__Exercise__. Below is a block of records. Copy every line in it that contains the word "workspace".

[Source data]

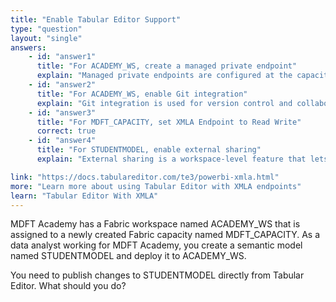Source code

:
 ```yaml
---
title: "Enable Tabular Editor Support"
type: "question"
layout: "single"
answers:
    - id: "answer1"
      title: "For ACADEMY_WS, create a managed private endpoint"
      explain: "Managed private endpoints are configured at the capacity level, not the workspace level. They provide secure, private connectivity to services like Azure SQL or Azure Storage, but have no role in publishing models from Tabular Editor."
    - id: "answer2"
      title: "For ACADEMY_WS, enable Git integration"
      explain: "Git integration is used for version control and collaboration, but it does not enable direct publishing from Tabular Editor to Fabric. XMLA endpoints are required for this functionality"
    - id: "answer3"
      title: "For MDFT_CAPACITY, set XMLA Endpoint to Read Write"
      correct: true
    - id: "answer4"
      title: "For STUDENTMODEL, enable external sharing"
      explain: "External sharing is a workspace-level feature that lets you share items with external users. It doesn't affect model development or how tools like Tabular Editor connect to semantic models."

link: "https://docs.tabulareditor.com/te3/powerbi-xmla.html"
more: "Learn more about using Tabular Editor with XMLA endpoints"
learn: "Tabular Editor With XMLA"
---
```


MDFT Academy has a Fabric workspace named ACADEMY_WS that is assigned to a newly created Fabric capacity named MDFT_CAPACITY. As a data analyst working for MDFT Academy, you create a semantic model named STUDENTMODEL and deploy it to ACADEMY_WS. 

You need to publish changes to STUDENTMODEL directly from Tabular Editor. What should you do?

__Answer for the task__.
      explain: "Managed private endpoints are configured at the capacity level, not the workspace level. They provide secure, private connectivity to services like Azure SQL or Azure Storage, but have no role in publishing models from Tabular Editor."
      explain: "External sharing is a workspace-level feature that lets you share items with external users. It doesn't affect model development or how tools like Tabular Editor connect to semantic models."
MDFT Academy has a Fabric workspace named ACADEMY_WS that is assigned to a newly created Fabric capacity named MDFT_CAPACITY. As a data analyst working for MDFT Academy, you create a semantic model named STUDENTMODEL and deploy it to ACADEMY_WS. 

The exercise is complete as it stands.